Camps ha dimitido. Los ERE siguen en portada. El PSOE acusa al PP de corrupto y, a su vez, es acusado de lo mismo por aquel. Ya nadie aspira, en la ruleta bipartidista, a demostrar que está limpio sino  que se da por satisfecho si se evidencia que el otro también está sucio. La corrupción política tiene, nadie lo duda, unas consecuencias  demoledoras para la democracia y para la ética pública. Pero económicamente ¿qué consecuencias tiene? Hubo un tiempo, no hace mucho,  en que la corrupción parecía el precio inevitable, algún consejero lo sugirió,  que había que pagar  por el desarrollo económico. ¿Esto realmente así?

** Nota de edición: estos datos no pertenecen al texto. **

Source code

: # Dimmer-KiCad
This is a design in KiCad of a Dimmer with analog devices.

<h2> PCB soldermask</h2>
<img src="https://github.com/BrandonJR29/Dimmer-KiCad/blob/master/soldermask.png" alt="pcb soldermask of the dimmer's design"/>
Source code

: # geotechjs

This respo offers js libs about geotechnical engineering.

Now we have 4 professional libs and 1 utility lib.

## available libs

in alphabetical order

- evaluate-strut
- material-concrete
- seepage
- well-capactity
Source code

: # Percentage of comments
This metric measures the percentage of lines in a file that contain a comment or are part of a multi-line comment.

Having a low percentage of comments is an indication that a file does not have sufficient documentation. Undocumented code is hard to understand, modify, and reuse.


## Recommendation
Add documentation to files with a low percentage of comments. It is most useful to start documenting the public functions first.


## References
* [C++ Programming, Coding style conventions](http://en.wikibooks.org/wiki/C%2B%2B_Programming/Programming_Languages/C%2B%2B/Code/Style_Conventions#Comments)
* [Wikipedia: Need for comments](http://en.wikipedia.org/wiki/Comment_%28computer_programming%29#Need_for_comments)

Bastaría mirar el ranking de corrupción que publica la ONG Transparency International para  desterrar esta peregrina asociación  entre corrupción y desarrollo. Los Estados con más corrupción tienen niveles muy bajos de desarrollo económico y de bienestar social. Somalia, Irak o Afganistán están entre los países  con más corrupción  y Dinamarca, Indonesia y Finlandia entre los tres menos. Luego la asociación es exactamente la inversa; la correlación significativa  es entre subdesarrollo y corrupción. Lo que ya no resulta tan fácil es saber si es la corrupción la que causa la pobreza o al contrario. Posiblemente se trate de una relación causal bidireccional, como en tanto otros casos.

Una segunda asociación que  podemos establecer es  entre corrupción y costes de transacción.  Los “costes de transacción”  son los costes  necesarios para operar las instituciones y garantizar la obediencia de las reglas. Las economías que tienen un mayor nivel de costes de transacción tienen también un mayor nivel de  corrupción.

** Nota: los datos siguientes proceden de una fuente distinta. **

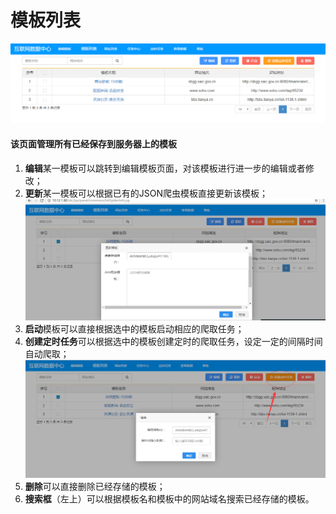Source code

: # 模板列表

![](/assets/model_list1.png)

#### 该页面管理所有已经保存到服务器上的模板

1. **编辑**某一模板可以跳转到编辑模板页面，对该模板进行进一步的编辑或者修改；
2. **更新**某一模板可以根据已有的JSON爬虫模板直接更新该模板；![](/assets/model_list2.png)
3. **启动**模板可以直接根据选中的模板启动相应的爬取任务；
4. **创建定时任务**可以根据选中的模板创建定时的爬取任务，设定一定的间隔时间自动爬取；![](/assets/model_list4.png)
5. **删除**可以直接删除已经存储的模板；
6. **搜索框**（左上）可以根据模板名和模板中的网站域名搜索已经存储的模板。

Parece indudable pues que la corrupción no sólo tiene efectos políticos sino también económicos. ¿Cómo interaccionan corrupción,  desarrollo económico y costes de transacción?. El incremento espurio de los cotes de transacción en países de baja renta y productividad es una forma perversa de reparto improductivo de la renta. El incremento de los costes de transacción implica, a su vez,  un aumento de la complejidad y la burocratización de la actividad económica. Este aumento de la complejidad en las transacciones económicas permite mayores oportunidades para el fraude, las ilegalidades y la falta de control y transparencia. De esta manera los agentes económicos pueden encontrar unas expectativas de beneficios mayores invirtiendo en actividades vinculadas a los cotes de transacción  (intermediación  representación, consultorías, tramitación jurídica, accesoria, burocracia pública, etc)   incluida las  actividades corruptas,  que en actividades productivas.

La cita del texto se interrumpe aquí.